▸ **Task prompt**
The answer consists solely of the data below, reproduced exactly.

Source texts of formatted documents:
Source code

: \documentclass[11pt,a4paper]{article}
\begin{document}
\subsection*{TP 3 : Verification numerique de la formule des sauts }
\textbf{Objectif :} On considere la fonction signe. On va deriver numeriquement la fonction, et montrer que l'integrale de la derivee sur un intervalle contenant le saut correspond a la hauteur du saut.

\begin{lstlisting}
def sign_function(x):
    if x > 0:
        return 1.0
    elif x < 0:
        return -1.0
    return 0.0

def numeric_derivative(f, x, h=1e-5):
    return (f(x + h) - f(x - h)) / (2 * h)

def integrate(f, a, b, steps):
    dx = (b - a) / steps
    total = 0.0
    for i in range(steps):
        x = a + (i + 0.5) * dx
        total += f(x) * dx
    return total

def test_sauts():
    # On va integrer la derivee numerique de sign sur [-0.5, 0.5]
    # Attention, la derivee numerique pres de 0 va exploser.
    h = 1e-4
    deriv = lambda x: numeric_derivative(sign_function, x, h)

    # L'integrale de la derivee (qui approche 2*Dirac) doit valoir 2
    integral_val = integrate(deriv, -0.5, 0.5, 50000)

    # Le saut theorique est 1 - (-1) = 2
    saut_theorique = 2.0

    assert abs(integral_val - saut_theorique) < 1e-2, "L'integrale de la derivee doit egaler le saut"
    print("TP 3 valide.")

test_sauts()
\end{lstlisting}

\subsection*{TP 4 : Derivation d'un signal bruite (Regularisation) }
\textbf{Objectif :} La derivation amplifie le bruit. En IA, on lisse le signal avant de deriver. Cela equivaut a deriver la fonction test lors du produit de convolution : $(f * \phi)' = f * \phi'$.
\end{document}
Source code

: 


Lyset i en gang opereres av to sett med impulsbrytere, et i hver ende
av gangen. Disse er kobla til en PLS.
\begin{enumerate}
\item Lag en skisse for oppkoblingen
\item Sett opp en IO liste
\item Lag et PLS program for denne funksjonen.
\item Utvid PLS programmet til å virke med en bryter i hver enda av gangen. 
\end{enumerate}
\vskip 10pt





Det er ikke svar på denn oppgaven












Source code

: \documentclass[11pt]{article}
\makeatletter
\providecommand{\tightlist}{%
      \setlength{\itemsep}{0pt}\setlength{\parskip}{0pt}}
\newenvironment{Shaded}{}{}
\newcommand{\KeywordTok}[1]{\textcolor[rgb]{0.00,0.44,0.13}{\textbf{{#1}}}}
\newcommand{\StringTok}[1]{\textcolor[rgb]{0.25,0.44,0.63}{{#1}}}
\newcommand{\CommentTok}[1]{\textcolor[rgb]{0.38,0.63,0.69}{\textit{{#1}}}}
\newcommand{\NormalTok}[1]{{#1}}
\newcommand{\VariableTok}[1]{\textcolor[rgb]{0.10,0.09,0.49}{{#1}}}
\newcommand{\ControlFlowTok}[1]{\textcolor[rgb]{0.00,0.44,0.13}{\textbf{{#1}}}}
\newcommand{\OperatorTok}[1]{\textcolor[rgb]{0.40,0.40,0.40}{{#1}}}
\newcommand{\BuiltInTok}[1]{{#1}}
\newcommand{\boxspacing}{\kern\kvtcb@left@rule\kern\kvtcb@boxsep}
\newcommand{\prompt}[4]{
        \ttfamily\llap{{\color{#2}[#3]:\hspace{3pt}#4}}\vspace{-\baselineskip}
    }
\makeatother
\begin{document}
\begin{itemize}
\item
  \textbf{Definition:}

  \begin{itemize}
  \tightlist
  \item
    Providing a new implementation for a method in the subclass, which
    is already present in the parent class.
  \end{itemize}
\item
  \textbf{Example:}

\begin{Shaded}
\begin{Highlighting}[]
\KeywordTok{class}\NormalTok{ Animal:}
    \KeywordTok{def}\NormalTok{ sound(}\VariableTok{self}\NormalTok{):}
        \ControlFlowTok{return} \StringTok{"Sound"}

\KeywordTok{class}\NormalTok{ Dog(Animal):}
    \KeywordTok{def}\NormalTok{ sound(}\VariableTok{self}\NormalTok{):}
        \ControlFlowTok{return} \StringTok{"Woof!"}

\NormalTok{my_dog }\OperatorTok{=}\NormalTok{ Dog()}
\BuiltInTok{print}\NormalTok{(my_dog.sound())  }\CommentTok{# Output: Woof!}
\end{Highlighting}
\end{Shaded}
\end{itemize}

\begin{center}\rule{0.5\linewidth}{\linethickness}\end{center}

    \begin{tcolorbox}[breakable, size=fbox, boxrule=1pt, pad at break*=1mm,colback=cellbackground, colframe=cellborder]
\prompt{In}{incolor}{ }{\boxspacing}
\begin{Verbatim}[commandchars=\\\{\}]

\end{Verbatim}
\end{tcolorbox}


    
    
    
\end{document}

▸ **Answer for this exercise**
Source code

: \documentclass[11pt,a4paper]{article}
\begin{document}
\subsection*{TP 3 : Verification numerique de la formule des sauts }
\textbf{Objectif :} On considere la fonction signe. On va deriver numeriquement la fonction, et montrer que l'integrale de la derivee sur un intervalle contenant le saut correspond a la hauteur du saut.

\begin{lstlisting}
def sign_function(x):
    if x > 0:
        return 1.0
    elif x < 0:
        return -1.0
    return 0.0

def numeric_derivative(f, x, h=1e-5):
    return (f(x + h) - f(x - h)) / (2 * h)

def integrate(f, a, b, steps):
    dx = (b - a) / steps
    total = 0.0
    for i in range(steps):
        x = a + (i + 0.5) * dx
        total += f(x) * dx
    return total

def test_sauts():
    # On va integrer la derivee numerique de sign sur [-0.5, 0.5]
    # Attention, la derivee numerique pres de 0 va exploser.
    h = 1e-4
    deriv = lambda x: numeric_derivative(sign_function, x, h)

    # L'integrale de la derivee (qui approche 2*Dirac) doit valoir 2
    integral_val = integrate(deriv, -0.5, 0.5, 50000)

    # Le saut theorique est 1 - (-1) = 2
    saut_theorique = 2.0

    assert abs(integral_val - saut_theorique) < 1e-2, "L'integrale de la derivee doit egaler le saut"
    print("TP 3 valide.")

test_sauts()
\end{lstlisting}

\subsection*{TP 4 : Derivation d'un signal bruite (Regularisation) }
\textbf{Objectif :} La derivation amplifie le bruit. En IA, on lisse le signal avant de deriver. Cela equivaut a deriver la fonction test lors du produit de convolution : $(f * \phi)' = f * \phi'$.
\end{document}
Source code

: 


Lyset i en gang opereres av to sett med impulsbrytere, et i hver ende
av gangen. Disse er kobla til en PLS.
\begin{enumerate}
\item Lag en skisse for oppkoblingen
\item Sett opp en IO liste
\item Lag et PLS program for denne funksjonen.
\item Utvid PLS programmet til å virke med en bryter i hver enda av gangen. 
\end{enumerate}
\vskip 10pt





Det er ikke svar på denn oppgaven












Source code

: \documentclass[11pt]{article}
\makeatletter
\providecommand{\tightlist}{%
      \setlength{\itemsep}{0pt}\setlength{\parskip}{0pt}}
\newenvironment{Shaded}{}{}
\newcommand{\KeywordTok}[1]{\textcolor[rgb]{0.00,0.44,0.13}{\textbf{{#1}}}}
\newcommand{\StringTok}[1]{\textcolor[rgb]{0.25,0.44,0.63}{{#1}}}
\newcommand{\CommentTok}[1]{\textcolor[rgb]{0.38,0.63,0.69}{\textit{{#1}}}}
\newcommand{\NormalTok}[1]{{#1}}
\newcommand{\VariableTok}[1]{\textcolor[rgb]{0.10,0.09,0.49}{{#1}}}
\newcommand{\ControlFlowTok}[1]{\textcolor[rgb]{0.00,0.44,0.13}{\textbf{{#1}}}}
\newcommand{\OperatorTok}[1]{\textcolor[rgb]{0.40,0.40,0.40}{{#1}}}
\newcommand{\BuiltInTok}[1]{{#1}}
\newcommand{\boxspacing}{\kern\kvtcb@left@rule\kern\kvtcb@boxsep}
\newcommand{\prompt}[4]{
        \ttfamily\llap{{\color{#2}[#3]:\hspace{3pt}#4}}\vspace{-\baselineskip}
    }
\makeatother
\begin{document}
\begin{itemize}
\item
  \textbf{Definition:}

  \begin{itemize}
  \tightlist
  \item
    Providing a new implementation for a method in the subclass, which
    is already present in the parent class.
  \end{itemize}
\item
  \textbf{Example:}

\begin{Shaded}
\begin{Highlighting}[]
\KeywordTok{class}\NormalTok{ Animal:}
    \KeywordTok{def}\NormalTok{ sound(}\VariableTok{self}\NormalTok{):}
        \ControlFlowTok{return} \StringTok{"Sound"}

\KeywordTok{class}\NormalTok{ Dog(Animal):}
    \KeywordTok{def}\NormalTok{ sound(}\VariableTok{self}\NormalTok{):}
        \ControlFlowTok{return} \StringTok{"Woof!"}

\NormalTok{my_dog }\OperatorTok{=}\NormalTok{ Dog()}
\BuiltInTok{print}\NormalTok{(my_dog.sound())  }\CommentTok{# Output: Woof!}
\end{Highlighting}
\end{Shaded}
\end{itemize}

\begin{center}\rule{0.5\linewidth}{\linethickness}\end{center}

    \begin{tcolorbox}[breakable, size=fbox, boxrule=1pt, pad at break*=1mm,colback=cellbackground, colframe=cellborder]
\prompt{In}{incolor}{ }{\boxspacing}
\begin{Verbatim}[commandchars=\\\{\}]

\end{Verbatim}
\end{tcolorbox}


    
    
    
\end{document}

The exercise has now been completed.